Segment Start: Dataset
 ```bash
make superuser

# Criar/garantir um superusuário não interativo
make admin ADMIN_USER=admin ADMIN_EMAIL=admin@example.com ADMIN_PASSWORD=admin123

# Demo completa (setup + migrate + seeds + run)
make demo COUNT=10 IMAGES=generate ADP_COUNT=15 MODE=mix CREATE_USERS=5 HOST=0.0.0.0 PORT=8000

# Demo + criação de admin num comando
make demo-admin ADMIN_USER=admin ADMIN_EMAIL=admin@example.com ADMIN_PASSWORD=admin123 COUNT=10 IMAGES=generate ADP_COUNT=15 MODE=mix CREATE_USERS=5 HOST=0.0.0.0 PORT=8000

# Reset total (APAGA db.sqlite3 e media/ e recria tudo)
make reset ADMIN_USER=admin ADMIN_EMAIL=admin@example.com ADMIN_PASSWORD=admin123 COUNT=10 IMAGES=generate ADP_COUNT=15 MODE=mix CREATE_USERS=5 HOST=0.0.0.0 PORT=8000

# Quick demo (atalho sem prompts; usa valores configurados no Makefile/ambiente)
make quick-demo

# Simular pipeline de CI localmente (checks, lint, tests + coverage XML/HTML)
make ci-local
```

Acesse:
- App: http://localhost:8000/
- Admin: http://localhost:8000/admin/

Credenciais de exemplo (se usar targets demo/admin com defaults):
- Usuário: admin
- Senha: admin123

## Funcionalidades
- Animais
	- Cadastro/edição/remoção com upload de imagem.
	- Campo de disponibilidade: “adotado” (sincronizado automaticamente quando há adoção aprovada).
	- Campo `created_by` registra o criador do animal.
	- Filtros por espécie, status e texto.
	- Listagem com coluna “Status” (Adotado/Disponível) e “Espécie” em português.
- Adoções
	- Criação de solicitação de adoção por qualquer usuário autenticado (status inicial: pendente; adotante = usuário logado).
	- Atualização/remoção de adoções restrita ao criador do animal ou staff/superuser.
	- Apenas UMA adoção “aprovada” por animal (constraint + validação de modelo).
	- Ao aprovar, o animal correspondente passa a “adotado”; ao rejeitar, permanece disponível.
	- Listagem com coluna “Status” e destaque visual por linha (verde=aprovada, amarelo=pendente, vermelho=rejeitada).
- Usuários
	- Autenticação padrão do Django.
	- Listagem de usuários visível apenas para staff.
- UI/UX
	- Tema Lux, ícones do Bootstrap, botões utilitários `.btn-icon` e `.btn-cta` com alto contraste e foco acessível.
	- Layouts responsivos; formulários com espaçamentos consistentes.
Segment End: Dataset
(Task instructions) Each entry must appear in the reply exactly as written.

(Solution for this problem)
 ```bash
make superuser

# Criar/garantir um superusuário não interativo
make admin ADMIN_USER=admin ADMIN_EMAIL=admin@example.com ADMIN_PASSWORD=admin123

# Demo completa (setup + migrate + seeds + run)
make demo COUNT=10 IMAGES=generate ADP_COUNT=15 MODE=mix CREATE_USERS=5 HOST=0.0.0.0 PORT=8000

# Demo + criação de admin num comando
make demo-admin ADMIN_USER=admin ADMIN_EMAIL=admin@example.com ADMIN_PASSWORD=admin123 COUNT=10 IMAGES=generate ADP_COUNT=15 MODE=mix CREATE_USERS=5 HOST=0.0.0.0 PORT=8000

# Reset total (APAGA db.sqlite3 e media/ e recria tudo)
make reset ADMIN_USER=admin ADMIN_EMAIL=admin@example.com ADMIN_PASSWORD=admin123 COUNT=10 IMAGES=generate ADP_COUNT=15 MODE=mix CREATE_USERS=5 HOST=0.0.0.0 PORT=8000

# Quick demo (atalho sem prompts; usa valores configurados no Makefile/ambiente)
make quick-demo

# Simular pipeline de CI localmente (checks, lint, tests + coverage XML/HTML)
make ci-local
```

Acesse:
- App: http://localhost:8000/
- Admin: http://localhost:8000/admin/

Credenciais de exemplo (se usar targets demo/admin com defaults):
- Usuário: admin
- Senha: admin123

## Funcionalidades
- Animais
	- Cadastro/edição/remoção com upload de imagem.
	- Campo de disponibilidade: “adotado” (sincronizado automaticamente quando há adoção aprovada).
	- Campo `created_by` registra o criador do animal.
	- Filtros por espécie, status e texto.
	- Listagem com coluna “Status” (Adotado/Disponível) e “Espécie” em português.
- Adoções
	- Criação de solicitação de adoção por qualquer usuário autenticado (status inicial: pendente; adotante = usuário logado).
	- Atualização/remoção de adoções restrita ao criador do animal ou staff/superuser.
	- Apenas UMA adoção “aprovada” por animal (constraint + validação de modelo).
	- Ao aprovar, o animal correspondente passa a “adotado”; ao rejeitar, permanece disponível.
	- Listagem com coluna “Status” e destaque visual por linha (verde=aprovada, amarelo=pendente, vermelho=rejeitada).
- Usuários
	- Autenticação padrão do Django.
	- Listagem de usuários visível apenas para staff.
- UI/UX
	- Tema Lux, ícones do Bootstrap, botões utilitários `.btn-icon` e `.btn-cta` com alto contraste e foco acessível.
	- Layouts responsivos; formulários com espaçamentos consistentes.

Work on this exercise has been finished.